What to do: Transcribe the data exactly, omitting whatever pictures it holds.

[Opening Data for this task section]

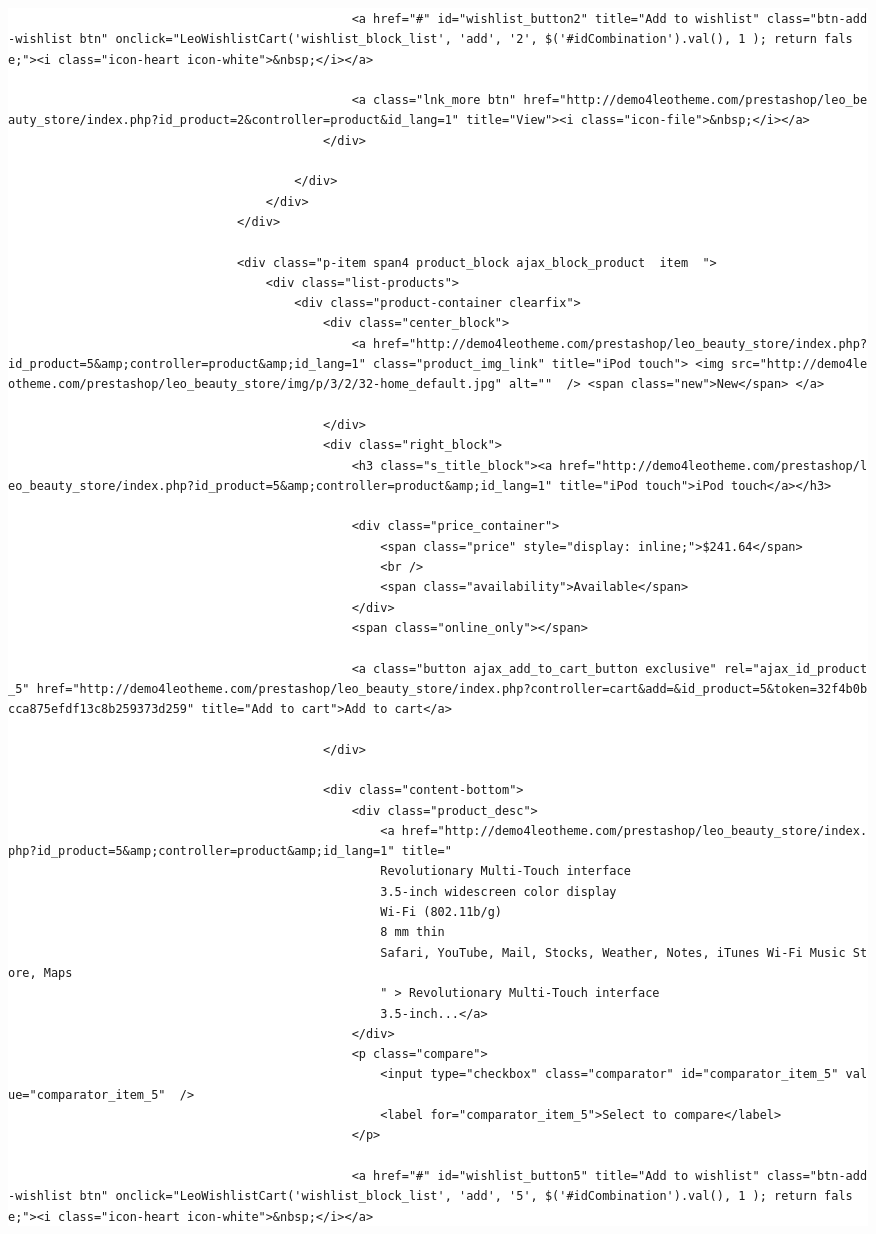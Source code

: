 													<a href="#" id="wishlist_button2" title="Add to wishlist" class="btn-add-wishlist btn" onclick="LeoWishlistCart('wishlist_block_list', 'add', '2', $('#idCombination').val(), 1 ); return false;"><i class="icon-heart icon-white">&nbsp;</i></a>

													<a class="lnk_more btn" href="http://demo4leotheme.com/prestashop/leo_beauty_store/index.php?id_product=2&controller=product&id_lang=1" title="View"><i class="icon-file">&nbsp;</i></a>
												</div>

											</div>
										</div>
									</div>

									<div class="p-item span4 product_block ajax_block_product  item  ">
										<div class="list-products">
											<div class="product-container clearfix">
												<div class="center_block">
													<a href="http://demo4leotheme.com/prestashop/leo_beauty_store/index.php?id_product=5&amp;controller=product&amp;id_lang=1" class="product_img_link" title="iPod touch"> <img src="http://demo4leotheme.com/prestashop/leo_beauty_store/img/p/3/2/32-home_default.jpg" alt=""  /> <span class="new">New</span> </a>

												</div>
												<div class="right_block">
													<h3 class="s_title_block"><a href="http://demo4leotheme.com/prestashop/leo_beauty_store/index.php?id_product=5&amp;controller=product&amp;id_lang=1" title="iPod touch">iPod touch</a></h3>

													<div class="price_container">
														<span class="price" style="display: inline;">$241.64</span>
														<br />
														<span class="availability">Available</span>
													</div>
													<span class="online_only"></span>

													<a class="button ajax_add_to_cart_button exclusive" rel="ajax_id_product_5" href="http://demo4leotheme.com/prestashop/leo_beauty_store/index.php?controller=cart&add=&id_product=5&token=32f4b0bcca875efdf13c8b259373d259" title="Add to cart">Add to cart</a>

												</div>

												<div class="content-bottom">
													<div class="product_desc">
														<a href="http://demo4leotheme.com/prestashop/leo_beauty_store/index.php?id_product=5&amp;controller=product&amp;id_lang=1" title="
														Revolutionary Multi-Touch interface
														3.5-inch widescreen color display
														Wi-Fi (802.11b/g)
														8 mm thin
														Safari, YouTube, Mail, Stocks, Weather, Notes, iTunes Wi-Fi Music Store, Maps
														" > Revolutionary Multi-Touch interface
														3.5-inch...</a>
													</div>
													<p class="compare">
														<input type="checkbox" class="comparator" id="comparator_item_5" value="comparator_item_5"  />
														<label for="comparator_item_5">Select to compare</label>
													</p>

													<a href="#" id="wishlist_button5" title="Add to wishlist" class="btn-add-wishlist btn" onclick="LeoWishlistCart('wishlist_block_list', 'add', '5', $('#idCombination').val(), 1 ); return false;"><i class="icon-heart icon-white">&nbsp;</i></a>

[Closing Data for this task section]

Answer to this problem:
Source code

: 													<a href="#" id="wishlist_button2" title="Add to wishlist" class="btn-add-wishlist btn" onclick="LeoWishlistCart('wishlist_block_list', 'add', '2', $('#idCombination').val(), 1 ); return false;"><i class="icon-heart icon-white">&nbsp;</i></a>

													<a class="lnk_more btn" href="http://demo4leotheme.com/prestashop/leo_beauty_store/index.php?id_product=2&controller=product&id_lang=1" title="View"><i class="icon-file">&nbsp;</i></a>
												</div>

											</div>
										</div>
									</div>

									<div class="p-item span4 product_block ajax_block_product  item  ">
										<div class="list-products">
											<div class="product-container clearfix">
												<div class="center_block">
													<a href="http://demo4leotheme.com/prestashop/leo_beauty_store/index.php?id_product=5&amp;controller=product&amp;id_lang=1" class="product_img_link" title="iPod touch"> <img src="http://demo4leotheme.com/prestashop/leo_beauty_store/img/p/3/2/32-home_default.jpg" alt=""  /> <span class="new">New</span> </a>

												</div>
												<div class="right_block">
													<h3 class="s_title_block"><a href="http://demo4leotheme.com/prestashop/leo_beauty_store/index.php?id_product=5&amp;controller=product&amp;id_lang=1" title="iPod touch">iPod touch</a></h3>

													<div class="price_container">
														<span class="price" style="display: inline;">$241.64</span>
														<br />
														<span class="availability">Available</span>
													</div>
													<span class="online_only"></span>

													<a class="button ajax_add_to_cart_button exclusive" rel="ajax_id_product_5" href="http://demo4leotheme.com/prestashop/leo_beauty_store/index.php?controller=cart&add=&id_product=5&token=32f4b0bcca875efdf13c8b259373d259" title="Add to cart">Add to cart</a>

												</div>

												<div class="content-bottom">
													<div class="product_desc">
														<a href="http://demo4leotheme.com/prestashop/leo_beauty_store/index.php?id_product=5&amp;controller=product&amp;id_lang=1" title="
														Revolutionary Multi-Touch interface
														3.5-inch widescreen color display
														Wi-Fi (802.11b/g)
														8 mm thin
														Safari, YouTube, Mail, Stocks, Weather, Notes, iTunes Wi-Fi Music Store, Maps
														" > Revolutionary Multi-Touch interface
														3.5-inch...</a>
													</div>
													<p class="compare">
														<input type="checkbox" class="comparator" id="comparator_item_5" value="comparator_item_5"  />
														<label for="comparator_item_5">Select to compare</label>
													</p>

													<a href="#" id="wishlist_button5" title="Add to wishlist" class="btn-add-wishlist btn" onclick="LeoWishlistCart('wishlist_block_list', 'add', '5', $('#idCombination').val(), 1 ); return false;"><i class="icon-heart icon-white">&nbsp;</i></a>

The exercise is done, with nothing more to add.